News aus dem Kanton St. Gallen

Friedenstauben auf dem Pausenplatz

von Martina Seger-Bertschi
min
19.11.2024
Mia und Robert sind zwei Peacemaker in der Schule Tägerwilen TG. Wie sie dazu gekommen sind, was sie auf dem Pausenplatz erlebt haben und warum es mit dem Menschenbild zu tun hat.

«Ich helfe gerne anderen Kindern», sagt die Fünftklässlerin Mia auf die Frage, weshalb sie sich zur Wahl als Peacemaker (Friedensstifterin) gestellt hat. Der Sechstklässler Robert drückt es ähnlich aus und fügt hinzu: «Ich dachte, dass ich das gut machen kann.» Im Schulhaus Trittenbach in Tägerwilen gibt es von der vierten bis zur sechsten Klasse eine oder einen Peacemaker pro Klasse. Drei bis vier sind jeweils während einer Woche in der Zehn-Uhr-Pause unterwegs – gut erkennbar dank einer gelben Leuchtweste mit einer Friedenstaube darauf. Gibt es Konflikte, helfen sie, bei Bedarf eine Lösung zu finden.

Streit um die Seilbahn

«Ich wurde mal von einem Viertklässler gerufen, weil sich zwei andere Kinder gestritten, sich beschimpft und beleidigt haben», erzählt Robert: «Das sind zwei, die sich überhaupt nicht verstehen. Ich habe ihnen dann geraten, dass sie sich in nächster Zeit einfach mal aus dem Weg gehen sollen.» Auch Mia konnte bei einem Konflikt vermitteln, nämlich als sich Dritt- und Viertklässler um die Seilbahn stritten. 
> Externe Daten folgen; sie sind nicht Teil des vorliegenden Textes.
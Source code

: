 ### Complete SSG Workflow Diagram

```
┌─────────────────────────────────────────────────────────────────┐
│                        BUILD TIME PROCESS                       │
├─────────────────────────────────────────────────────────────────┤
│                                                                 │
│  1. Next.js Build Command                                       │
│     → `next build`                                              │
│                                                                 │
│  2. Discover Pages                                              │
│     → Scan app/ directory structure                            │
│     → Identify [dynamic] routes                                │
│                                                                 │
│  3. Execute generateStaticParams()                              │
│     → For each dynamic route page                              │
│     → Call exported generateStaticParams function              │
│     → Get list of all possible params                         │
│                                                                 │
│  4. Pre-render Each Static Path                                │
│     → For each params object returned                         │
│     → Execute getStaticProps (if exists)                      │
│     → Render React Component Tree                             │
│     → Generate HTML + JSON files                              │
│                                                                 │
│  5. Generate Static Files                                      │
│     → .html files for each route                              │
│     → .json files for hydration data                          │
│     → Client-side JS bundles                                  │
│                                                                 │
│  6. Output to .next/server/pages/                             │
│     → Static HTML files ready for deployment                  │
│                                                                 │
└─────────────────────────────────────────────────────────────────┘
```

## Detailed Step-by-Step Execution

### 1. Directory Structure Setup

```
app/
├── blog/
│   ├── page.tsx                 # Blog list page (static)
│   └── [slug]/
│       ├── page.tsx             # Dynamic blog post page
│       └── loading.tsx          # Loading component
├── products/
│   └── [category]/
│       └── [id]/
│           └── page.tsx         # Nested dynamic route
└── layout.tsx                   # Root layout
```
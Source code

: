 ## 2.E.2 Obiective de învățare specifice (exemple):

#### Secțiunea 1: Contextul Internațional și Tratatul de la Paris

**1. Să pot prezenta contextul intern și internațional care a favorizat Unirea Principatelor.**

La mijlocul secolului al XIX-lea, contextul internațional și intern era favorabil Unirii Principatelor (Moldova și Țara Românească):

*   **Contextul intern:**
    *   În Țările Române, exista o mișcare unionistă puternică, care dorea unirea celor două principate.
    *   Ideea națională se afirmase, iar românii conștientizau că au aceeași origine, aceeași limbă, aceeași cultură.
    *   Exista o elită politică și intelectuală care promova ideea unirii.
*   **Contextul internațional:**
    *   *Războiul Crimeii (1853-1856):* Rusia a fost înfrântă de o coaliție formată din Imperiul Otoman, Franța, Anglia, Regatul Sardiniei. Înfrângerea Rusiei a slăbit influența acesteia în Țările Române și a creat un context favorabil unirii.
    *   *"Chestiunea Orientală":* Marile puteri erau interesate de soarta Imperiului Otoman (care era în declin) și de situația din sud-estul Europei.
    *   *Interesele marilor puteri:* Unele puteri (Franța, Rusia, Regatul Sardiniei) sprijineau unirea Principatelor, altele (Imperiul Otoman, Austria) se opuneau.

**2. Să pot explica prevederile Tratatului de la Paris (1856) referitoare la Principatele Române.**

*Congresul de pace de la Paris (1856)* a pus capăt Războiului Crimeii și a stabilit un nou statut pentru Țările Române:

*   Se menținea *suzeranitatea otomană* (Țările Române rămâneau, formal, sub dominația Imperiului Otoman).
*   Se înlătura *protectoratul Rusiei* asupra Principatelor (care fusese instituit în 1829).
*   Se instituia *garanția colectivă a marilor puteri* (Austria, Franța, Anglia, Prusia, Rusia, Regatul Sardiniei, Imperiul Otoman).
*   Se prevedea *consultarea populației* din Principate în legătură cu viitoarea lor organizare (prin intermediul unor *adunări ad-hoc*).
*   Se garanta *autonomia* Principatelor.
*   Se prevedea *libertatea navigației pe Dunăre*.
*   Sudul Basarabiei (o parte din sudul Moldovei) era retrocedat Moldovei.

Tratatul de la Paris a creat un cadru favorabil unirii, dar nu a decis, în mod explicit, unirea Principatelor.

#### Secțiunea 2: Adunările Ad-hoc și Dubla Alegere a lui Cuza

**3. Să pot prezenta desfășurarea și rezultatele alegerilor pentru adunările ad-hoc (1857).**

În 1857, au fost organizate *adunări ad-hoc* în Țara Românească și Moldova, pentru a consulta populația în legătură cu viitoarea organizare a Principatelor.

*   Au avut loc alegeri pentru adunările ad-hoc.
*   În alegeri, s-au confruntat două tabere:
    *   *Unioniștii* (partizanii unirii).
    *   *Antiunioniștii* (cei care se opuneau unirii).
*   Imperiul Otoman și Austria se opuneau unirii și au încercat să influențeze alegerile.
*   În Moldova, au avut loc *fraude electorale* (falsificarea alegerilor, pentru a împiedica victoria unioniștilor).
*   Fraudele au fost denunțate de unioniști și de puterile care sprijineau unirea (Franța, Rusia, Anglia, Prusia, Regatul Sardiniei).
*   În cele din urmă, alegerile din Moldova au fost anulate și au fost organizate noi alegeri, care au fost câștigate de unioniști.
«Unsere Peacemaker sollen mehr als nur Streitschlichter sein. Sie sind Fachleute zum Thema Gewalt», sagt der zuständige Schulsozialarbeiter Martin Koch. Nach der geheimen Wahl innerhalb der Klasse werden die zukünftigen Peacemaker während anderthalb Tagen ausgebildet. Im Verlaufe des Schuljahres kommen drei Nachtreffen dazu. Der Sechstklässler Robert weiss noch, dass sie verschiedene Arten von Gewalt kennengelernt haben, wie zum Beispiel psychische Gewalt oder Gewalt gegen die Natur. 

Täter und Opfer fühlen sich ähnlich

Mia erinnert sich, in der Ausbildung mehr Gefühle kennengelernt zu haben. Auch der «Opfer-Täter-Zeuge-Kreis» wurde behandelt. Stichwort Gefühle: Die Peacemaker haben im Kurs herausgefunden, dass die Opfer und die Täter sich oft ähnlich fühlen – nämlich wütend, traurig und verzweifelt. 

Martin Koch betont, dass es der Schule bei der Peacemaker-Ausbildung vor allem um die Haltung gehe. Jeder sei mal Opfer, mal Täter – das heisse: «Die Welt ist nicht schwarz oder weiss. Jeder Mensch kann mal etwas Schlechtes tun, ein anderes Mal etwas Gutes.» 

Waren Mia und Robert bei ihren Einsätzen nervös oder ängstlich? Beide verneinen. Robert sagt, er sei gelassen und selbstsicher gewesen. Mia erzählt von der Freude, einen Streit lösen zu können.

Kinder malten Friedenstaube

Ein weiterer Teil des Kurses sind die fünf Schritte der Konfliktlösung. Diese zieren die Betonwand, die sich direkt bei der Treppe zum Eingang befindet. «Auch wenn auf dem Pausenplatz selten alles zusammenstimmt, dass die Peacemaker diese Schritte vollständig anwenden können, geben sie ihnen das Wissen und die Sicherheit, einen Konflikt lösen zu können», sagt der Schulsozialarbeiter. 

Im Gang hängt ein grosses Bild einer selbst gemalten Friedenstaube. Rundherum haben alle Schülerinnen und Schüler unterschrieben. Martin Koch sagt: «Wir setzen damit ein Zeichen, das ausstrahlt. Es macht mit den Kindern etwas, wenn sie jeden Tag an dieser Friedenstaube vorbeigehen.»